> Requirement
Report each line of the entries that includes "happens" by copying it.

-------- Dataset extract --------

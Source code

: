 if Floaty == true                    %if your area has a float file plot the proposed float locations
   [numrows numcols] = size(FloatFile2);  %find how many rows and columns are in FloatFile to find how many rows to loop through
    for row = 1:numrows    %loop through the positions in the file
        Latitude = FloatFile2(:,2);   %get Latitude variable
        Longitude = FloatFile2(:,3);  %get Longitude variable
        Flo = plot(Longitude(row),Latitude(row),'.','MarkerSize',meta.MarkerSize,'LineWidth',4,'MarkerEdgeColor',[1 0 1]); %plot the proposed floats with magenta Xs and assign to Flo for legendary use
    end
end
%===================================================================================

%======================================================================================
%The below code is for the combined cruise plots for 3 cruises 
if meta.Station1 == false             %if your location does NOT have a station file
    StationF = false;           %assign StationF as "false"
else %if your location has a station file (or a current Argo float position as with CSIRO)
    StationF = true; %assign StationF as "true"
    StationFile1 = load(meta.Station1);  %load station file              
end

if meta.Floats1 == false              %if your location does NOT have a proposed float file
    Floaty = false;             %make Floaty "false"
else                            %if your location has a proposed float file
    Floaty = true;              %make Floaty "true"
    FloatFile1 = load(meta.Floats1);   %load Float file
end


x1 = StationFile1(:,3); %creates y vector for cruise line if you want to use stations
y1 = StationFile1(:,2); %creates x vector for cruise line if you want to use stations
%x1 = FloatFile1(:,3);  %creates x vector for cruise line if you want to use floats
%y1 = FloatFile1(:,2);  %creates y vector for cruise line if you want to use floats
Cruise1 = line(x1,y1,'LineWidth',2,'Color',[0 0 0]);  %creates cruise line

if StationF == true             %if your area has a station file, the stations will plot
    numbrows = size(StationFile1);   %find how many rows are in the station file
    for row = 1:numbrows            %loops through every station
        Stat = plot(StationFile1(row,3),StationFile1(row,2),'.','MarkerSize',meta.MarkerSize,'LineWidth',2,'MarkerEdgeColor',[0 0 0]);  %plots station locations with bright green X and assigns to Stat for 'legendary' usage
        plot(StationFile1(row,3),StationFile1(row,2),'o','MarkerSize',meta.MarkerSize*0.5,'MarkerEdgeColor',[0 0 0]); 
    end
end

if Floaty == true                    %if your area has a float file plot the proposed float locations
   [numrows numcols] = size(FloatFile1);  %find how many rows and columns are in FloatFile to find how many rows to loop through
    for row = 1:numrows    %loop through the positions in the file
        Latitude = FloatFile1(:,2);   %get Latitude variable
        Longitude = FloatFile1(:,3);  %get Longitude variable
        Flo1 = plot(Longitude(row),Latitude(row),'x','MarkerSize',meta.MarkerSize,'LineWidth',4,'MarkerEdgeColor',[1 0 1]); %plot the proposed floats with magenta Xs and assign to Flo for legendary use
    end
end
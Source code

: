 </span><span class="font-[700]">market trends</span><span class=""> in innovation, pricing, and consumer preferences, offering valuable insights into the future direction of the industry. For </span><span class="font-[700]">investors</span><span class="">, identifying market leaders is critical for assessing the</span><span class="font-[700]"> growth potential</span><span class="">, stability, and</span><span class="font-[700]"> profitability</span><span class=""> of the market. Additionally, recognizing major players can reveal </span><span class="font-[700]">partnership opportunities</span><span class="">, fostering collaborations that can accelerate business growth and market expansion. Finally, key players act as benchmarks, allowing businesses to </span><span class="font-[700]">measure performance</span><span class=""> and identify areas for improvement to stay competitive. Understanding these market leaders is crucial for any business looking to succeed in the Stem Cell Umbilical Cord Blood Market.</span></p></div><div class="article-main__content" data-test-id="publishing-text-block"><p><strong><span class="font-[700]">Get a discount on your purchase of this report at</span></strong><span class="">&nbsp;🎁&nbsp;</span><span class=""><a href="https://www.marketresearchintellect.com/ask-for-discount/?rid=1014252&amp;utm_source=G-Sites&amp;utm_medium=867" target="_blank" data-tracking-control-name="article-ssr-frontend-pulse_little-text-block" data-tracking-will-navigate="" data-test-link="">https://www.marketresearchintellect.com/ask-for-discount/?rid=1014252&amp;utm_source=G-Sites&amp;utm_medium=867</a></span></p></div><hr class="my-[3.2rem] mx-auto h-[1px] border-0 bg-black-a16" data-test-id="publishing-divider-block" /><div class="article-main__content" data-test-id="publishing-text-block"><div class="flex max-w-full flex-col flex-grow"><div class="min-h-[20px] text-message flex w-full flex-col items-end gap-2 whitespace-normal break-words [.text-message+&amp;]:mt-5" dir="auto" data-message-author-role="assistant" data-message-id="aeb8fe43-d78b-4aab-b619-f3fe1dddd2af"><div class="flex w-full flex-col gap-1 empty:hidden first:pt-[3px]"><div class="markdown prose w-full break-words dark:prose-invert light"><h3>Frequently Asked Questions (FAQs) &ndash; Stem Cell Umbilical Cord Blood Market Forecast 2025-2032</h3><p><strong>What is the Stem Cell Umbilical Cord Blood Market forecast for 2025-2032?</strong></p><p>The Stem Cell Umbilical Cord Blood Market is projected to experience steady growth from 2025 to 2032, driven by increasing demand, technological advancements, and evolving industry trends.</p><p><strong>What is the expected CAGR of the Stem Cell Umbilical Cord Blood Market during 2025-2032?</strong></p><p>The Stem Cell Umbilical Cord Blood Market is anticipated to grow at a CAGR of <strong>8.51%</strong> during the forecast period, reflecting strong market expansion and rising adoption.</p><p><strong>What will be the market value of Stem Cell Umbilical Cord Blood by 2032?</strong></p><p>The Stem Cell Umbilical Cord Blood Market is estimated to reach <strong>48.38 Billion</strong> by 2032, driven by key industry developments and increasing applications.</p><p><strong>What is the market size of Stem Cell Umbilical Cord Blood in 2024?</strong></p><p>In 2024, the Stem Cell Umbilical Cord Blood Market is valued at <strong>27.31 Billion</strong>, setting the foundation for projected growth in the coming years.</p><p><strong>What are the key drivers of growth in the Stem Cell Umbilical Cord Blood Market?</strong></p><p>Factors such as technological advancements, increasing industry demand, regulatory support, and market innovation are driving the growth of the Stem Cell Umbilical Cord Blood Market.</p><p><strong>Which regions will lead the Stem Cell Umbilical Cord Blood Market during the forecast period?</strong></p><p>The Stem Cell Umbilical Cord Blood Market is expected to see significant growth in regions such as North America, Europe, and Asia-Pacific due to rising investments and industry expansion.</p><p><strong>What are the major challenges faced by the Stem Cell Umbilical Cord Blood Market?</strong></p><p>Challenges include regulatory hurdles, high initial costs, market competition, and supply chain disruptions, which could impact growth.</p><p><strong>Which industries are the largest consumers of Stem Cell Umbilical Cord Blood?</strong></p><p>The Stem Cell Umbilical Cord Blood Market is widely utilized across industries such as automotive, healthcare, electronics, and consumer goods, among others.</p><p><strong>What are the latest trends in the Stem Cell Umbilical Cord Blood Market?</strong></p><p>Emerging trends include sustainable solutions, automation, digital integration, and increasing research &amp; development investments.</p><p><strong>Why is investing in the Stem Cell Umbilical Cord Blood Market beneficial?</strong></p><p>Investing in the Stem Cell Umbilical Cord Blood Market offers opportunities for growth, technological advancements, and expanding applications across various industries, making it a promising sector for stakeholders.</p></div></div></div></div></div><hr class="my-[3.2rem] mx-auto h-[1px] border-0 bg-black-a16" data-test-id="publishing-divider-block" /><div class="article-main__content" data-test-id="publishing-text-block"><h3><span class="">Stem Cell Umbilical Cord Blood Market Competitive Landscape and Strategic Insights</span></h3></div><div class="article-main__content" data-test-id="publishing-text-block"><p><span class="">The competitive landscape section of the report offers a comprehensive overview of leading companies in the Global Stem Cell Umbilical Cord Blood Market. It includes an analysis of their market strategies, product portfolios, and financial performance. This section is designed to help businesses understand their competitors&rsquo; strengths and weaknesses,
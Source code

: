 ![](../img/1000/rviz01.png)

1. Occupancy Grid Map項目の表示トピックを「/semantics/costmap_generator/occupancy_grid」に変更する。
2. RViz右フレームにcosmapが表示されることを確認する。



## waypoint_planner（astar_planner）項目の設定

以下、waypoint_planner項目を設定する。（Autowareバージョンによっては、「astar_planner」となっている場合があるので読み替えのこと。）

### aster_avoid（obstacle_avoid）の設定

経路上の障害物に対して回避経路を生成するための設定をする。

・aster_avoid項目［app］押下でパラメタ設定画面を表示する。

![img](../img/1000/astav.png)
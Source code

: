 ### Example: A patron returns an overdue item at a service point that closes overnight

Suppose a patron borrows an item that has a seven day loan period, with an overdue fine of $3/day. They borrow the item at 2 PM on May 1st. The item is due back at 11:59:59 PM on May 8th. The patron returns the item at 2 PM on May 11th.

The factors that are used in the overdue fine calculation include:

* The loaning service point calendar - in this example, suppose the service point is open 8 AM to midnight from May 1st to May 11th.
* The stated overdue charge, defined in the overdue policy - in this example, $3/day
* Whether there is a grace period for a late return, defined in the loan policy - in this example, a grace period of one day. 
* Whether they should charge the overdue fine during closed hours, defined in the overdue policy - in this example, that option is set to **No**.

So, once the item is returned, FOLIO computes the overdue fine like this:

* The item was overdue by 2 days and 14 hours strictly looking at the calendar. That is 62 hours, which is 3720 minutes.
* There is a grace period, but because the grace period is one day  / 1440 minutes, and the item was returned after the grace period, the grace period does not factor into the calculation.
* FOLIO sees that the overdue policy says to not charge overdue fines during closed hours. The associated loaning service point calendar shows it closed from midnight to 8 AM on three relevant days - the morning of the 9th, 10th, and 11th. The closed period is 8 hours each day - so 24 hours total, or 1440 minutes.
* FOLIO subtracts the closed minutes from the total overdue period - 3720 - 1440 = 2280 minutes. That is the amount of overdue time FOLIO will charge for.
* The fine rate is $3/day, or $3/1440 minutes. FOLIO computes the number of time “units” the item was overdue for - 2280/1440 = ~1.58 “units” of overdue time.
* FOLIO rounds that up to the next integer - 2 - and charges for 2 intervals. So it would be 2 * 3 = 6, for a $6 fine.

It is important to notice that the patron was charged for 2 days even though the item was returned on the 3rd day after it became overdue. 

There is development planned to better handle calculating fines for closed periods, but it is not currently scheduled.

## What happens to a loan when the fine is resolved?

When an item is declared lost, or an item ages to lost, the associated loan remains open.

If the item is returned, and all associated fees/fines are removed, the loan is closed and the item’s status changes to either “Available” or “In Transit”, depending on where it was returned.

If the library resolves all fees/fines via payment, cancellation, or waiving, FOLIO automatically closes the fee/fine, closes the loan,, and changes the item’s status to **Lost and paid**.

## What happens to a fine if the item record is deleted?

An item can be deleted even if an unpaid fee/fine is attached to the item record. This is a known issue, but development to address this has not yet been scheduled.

--------

> Solution for this exercise
## What happens to a loan when the fine is resolved?
## What happens to a fine if the item record is deleted?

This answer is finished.